Besides, why give a creature an ability is they can't normally use it?

GavinRuneblade
January 1st, 2019, 19:20
Nope, at least I never would. To me, Innate Spellcasting means the NPC can always cast those spells. They don't need components or a focus or anything else. Otherwise, why would I give an NPC Innate Spellcasting rather than regular Spellcasting?

Besides, why give a creature an ability is they can't normally use it?

https://twitter.com/JeremyECrawford/status/606207225334530048?s=09
Q: innate spellcasting doesn't require material components. Verbal and somatic?
A: Casting a spell requires all its components unless a trait or feature says otherwise.

Personally, I home rule it the way you said LordEntrails, and for the same reason: it doesn't make sense to me to give a being a power they cannot use. My best guess at the rule's intention is because Drow, Pureblood Yuanti, and some elves have innate spell casting abilities and the limit is for play balance on PCs. I'm ok letting these slide because to me it makes them feel different and more natural than learned spells. Especially when the PC has a class that gives spells, their innate ones feel different to the player because they have different rules even if the same effect.

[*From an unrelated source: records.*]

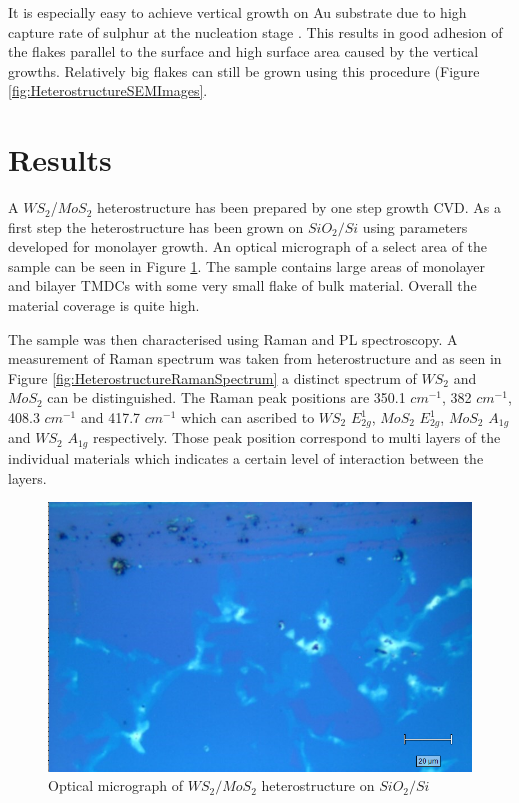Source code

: It is especially easy to achieve vertical growth on Au substrate due to high capture rate of sulphur at the nucleation stage \cite{Gao2015}. This results in good adhesion of the flakes parallel to the surface and high surface area caused by the vertical growths. Relatively big flakes can still be grown using this procedure (Figure \ref{fig:HeterostructureSEMImages}.

\section{Results}

A $WS_2$/$MoS_2$ heterostructure has been prepared by one step growth CVD. As a first step the heterostructure has been grown on $SiO_2/Si$ using parameters developed for monolayer growth. An optical micrograph of a select area of the sample can be seen in Figure \ref{fig:HeterostructureOMSi}. The sample contains large areas of monolayer and bilayer TMDCs with some very small flake of bulk material. Overall the material coverage is quite high.

The sample was then characterised using Raman and PL spectroscopy. A measurement of Raman spectrum was taken from heterostructure and as seen in Figure \ref{fig:HeterostructureRamanSpectrum} a distinct spectrum of $WS_2$ and $MoS_2$ can be distinguished. The Raman peak positions are 350.1 $cm^{-1}$, 382 $cm^{-1}$, 408.3 $cm^{-1}$ and 417.7 $cm^{-1}$ which can ascribed to $WS_2$ $E^1_{2g}$, $MoS_2$ $E^1_{2g}$, $MoS_2$ $A_{1g}$ and $WS_2$ $A_{1g}$ respectively. Those peak position correspond to multi layers of the individual materials which indicates a certain level of interaction between the layers.

\begin{figure}[H]
	\begin{center}
		\includegraphics[scale=0.5]{Heterostructures/OmSi.png}
		\caption{Optical micrograph of $WS_2/MoS_2$ heterostructure on $SiO_2/Si$}
		\label{fig:HeterostructureOMSi}
	\end{center}
\end{figure}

Edit: Here is the only rule for innate spell casting, found in the MM page 10 you can see that some parts of spell casting were removed, but components are not among those parts thus the general rule still applies:

Innate SpellcastingA monster with the innate ability to cast spells has the Innate Spelllcasting special trait. Unless noted otherwise, an innate spell of 1st level or higher is always cast at its lowest possible level and can't be cast at a higher level. If a monster has a cantrip where its level matters and no level is given, use the monster's challenge rating.
An innate spell can have special rules or restrictions. For example, a drow mage can innately cast the levitate spell, but the spell has a “self only” restriction, which means that the spell affects only the drow mage.
A monster's innate spells can't be swapped out with other spells. If a monster's innate spells don't require attack rolls, no attack bonus is given for them.

Zacchaeus
January 1st, 2019, 19:47
Here's a link to a post (https://www.fantasygrounds.com/forums/showthread.php?35937-How-to-Automate-effects-on-NPCs) about the wording you should use to automate certain effects in NPC's. I could be wrong but I think the two posts above don't really answer the question that you asked.

You should include a trait as noted in that post headed Innate Spellcasting and use the wording and the spell list so that the spells are populated correctly when the NPC is placed on the CT. The phrase 'no material components' I think is sufficient indication that material components aren't needed in order for the creature to cast its spells. The phrase is just there for convenience since Fantasy Grounds does not track material components or the fact that they may or may not be required.